Into this gap comes research from a new study that tracked the psychosocial effects of early puberty beyond adolescence and into adulthood to look at how long the psychosocial effects of early puberty may last.1
“Our study tracks girls through adolescence into their late 20s, far longer than other studies, and we see that girls who went through earlier puberty are still showing higher rates of depressive symptoms and antisocial behavior than their peers,” says Jane Mendle, PhD, associate professor, Department of Human Development, College of Human Ecology, Cornell University, Ithaca, New York, and lead author of the study.
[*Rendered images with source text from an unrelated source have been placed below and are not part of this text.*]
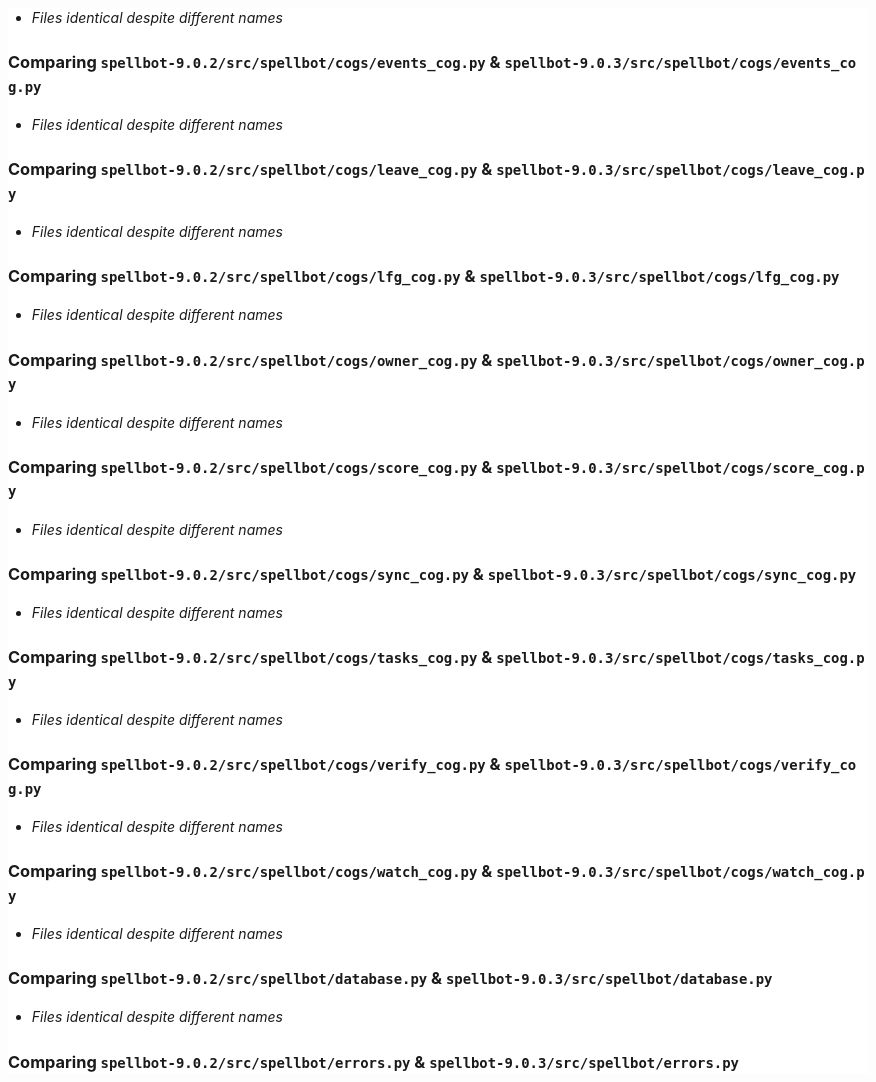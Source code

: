  * *Files identical despite different names*

### Comparing `spellbot-9.0.2/src/spellbot/cogs/events_cog.py` & `spellbot-9.0.3/src/spellbot/cogs/events_cog.py`

 * *Files identical despite different names*

### Comparing `spellbot-9.0.2/src/spellbot/cogs/leave_cog.py` & `spellbot-9.0.3/src/spellbot/cogs/leave_cog.py`

 * *Files identical despite different names*

### Comparing `spellbot-9.0.2/src/spellbot/cogs/lfg_cog.py` & `spellbot-9.0.3/src/spellbot/cogs/lfg_cog.py`

 * *Files identical despite different names*

### Comparing `spellbot-9.0.2/src/spellbot/cogs/owner_cog.py` & `spellbot-9.0.3/src/spellbot/cogs/owner_cog.py`

 * *Files identical despite different names*

### Comparing `spellbot-9.0.2/src/spellbot/cogs/score_cog.py` & `spellbot-9.0.3/src/spellbot/cogs/score_cog.py`

 * *Files identical despite different names*

### Comparing `spellbot-9.0.2/src/spellbot/cogs/sync_cog.py` & `spellbot-9.0.3/src/spellbot/cogs/sync_cog.py`

 * *Files identical despite different names*

### Comparing `spellbot-9.0.2/src/spellbot/cogs/tasks_cog.py` & `spellbot-9.0.3/src/spellbot/cogs/tasks_cog.py`

 * *Files identical despite different names*

### Comparing `spellbot-9.0.2/src/spellbot/cogs/verify_cog.py` & `spellbot-9.0.3/src/spellbot/cogs/verify_cog.py`

 * *Files identical despite different names*

### Comparing `spellbot-9.0.2/src/spellbot/cogs/watch_cog.py` & `spellbot-9.0.3/src/spellbot/cogs/watch_cog.py`

 * *Files identical despite different names*

### Comparing `spellbot-9.0.2/src/spellbot/database.py` & `spellbot-9.0.3/src/spellbot/database.py`

 * *Files identical despite different names*

### Comparing `spellbot-9.0.2/src/spellbot/errors.py` & `spellbot-9.0.3/src/spellbot/errors.py`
Not simply ‘growing pains’
To examine the associations of age at menarche with development and duration of depressive symptoms and antisocial behaviors, Mendle and colleagues collected and analyzed data on 7802 female participants taken from the National Longitudinal Study of Adolescent to Adult Health (Add Health). Conducted between 1994 and 2008, Add Health is a national survey study that assessed adolescent health and risk behavior in a large socioeconomically, ethnically, and racially diverse cohort.2
Data was collected by interviewing participants over 14 years (in 4 different time periods or waves) to determine the age at menarche (used as a proxy for pubertal development) and development and duration of depressive symptoms and antisocial behaviors. To assess depressive symptoms, participants completed the Center for Epidemiologic Studies Depression Scale (CES-D) during the first and last time periods of the study. The CES-D is a self-report evaluation that measures cognitive, affective, and physiologic symptoms of depression experienced by the participant over the past week. Antisocial behaviors (ie, doing damage to property, stealing, breaking into building, selling drugs) were also assessed twice (during the first and last time periods).
The study found that the onset of menarche was about 12 years for most of the girls (31%) followed by age 13 (24%) and age 11 (19%), but ranged from 7 to 24 years. About 10% of girls reported age of menarche at age 10 or younger.